• _What the task requires_: Every line of the following records that includes "someModule" should be copied.

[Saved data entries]
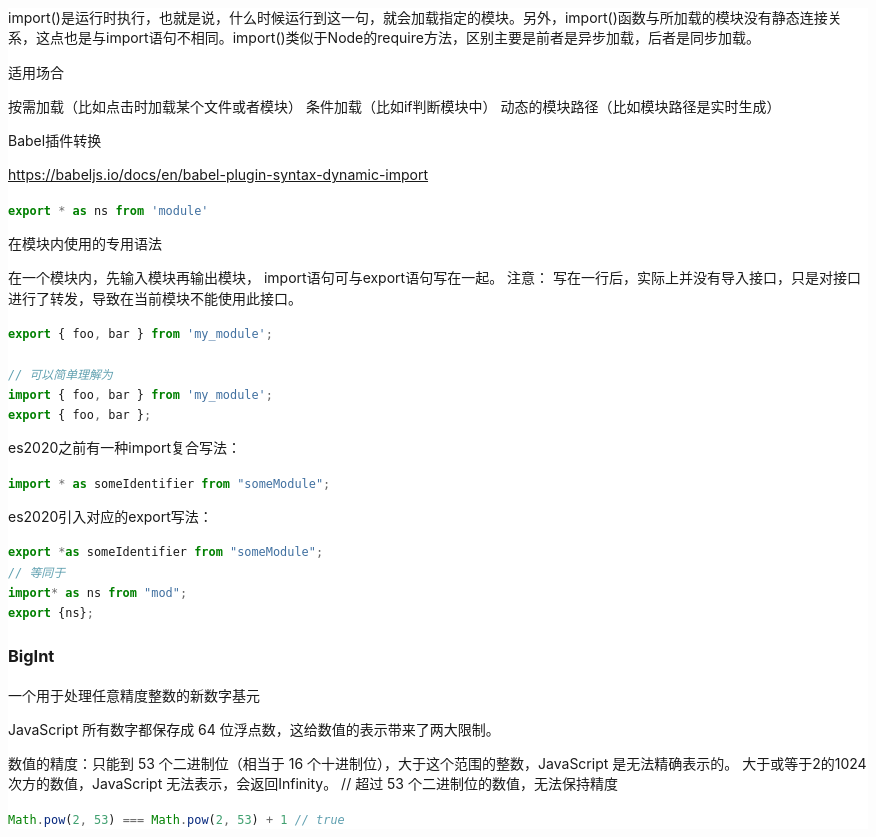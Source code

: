 import()是运行时执行，也就是说，什么时候运行到这一句，就会加载指定的模块。另外，import()函数与所加载的模块没有静态连接关系，这点也是与import语句不相同。import()类似于Node的require方法，区别主要是前者是异步加载，后者是同步加载。

适用场合

按需加载（比如点击时加载某个文件或者模块）
条件加载（比如if判断模块中）
动态的模块路径（比如模块路径是实时生成）

Babel插件转换

<https://babeljs.io/docs/en/babel-plugin-syntax-dynamic-import>

```js
export * as ns from 'module'
```

在模块内使用的专用语法

在一个模块内，先输入模块再输出模块， import语句可与export语句写在一起。
注意：
写在一行后，实际上并没有导入接口，只是对接口进行了转发，导致在当前模块不能使用此接口。

```js
export { foo, bar } from 'my_module';

// 可以简单理解为
import { foo, bar } from 'my_module';
export { foo, bar };
```

es2020之前有一种import复合写法：

```js
import * as someIdentifier from "someModule";
```

es2020引入对应的export写法：

```js
export *as someIdentifier from "someModule";
// 等同于
import* as ns from "mod";
export {ns};
```

### BigInt

一个用于处理任意精度整数的新数字基元

JavaScript 所有数字都保存成 64 位浮点数，这给数值的表示带来了两大限制。

数值的精度：只能到 53 个二进制位（相当于 16 个十进制位），大于这个范围的整数，JavaScript 是无法精确表示的。
大于或等于2的1024次方的数值，JavaScript 无法表示，会返回Infinity。
// 超过 53 个二进制位的数值，无法保持精度

```js
Math.pow(2, 53) === Math.pow(2, 53) + 1 // true
```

• _Answer for this exercise_:
import * as someIdentifier from "someModule";
export *as someIdentifier from "someModule";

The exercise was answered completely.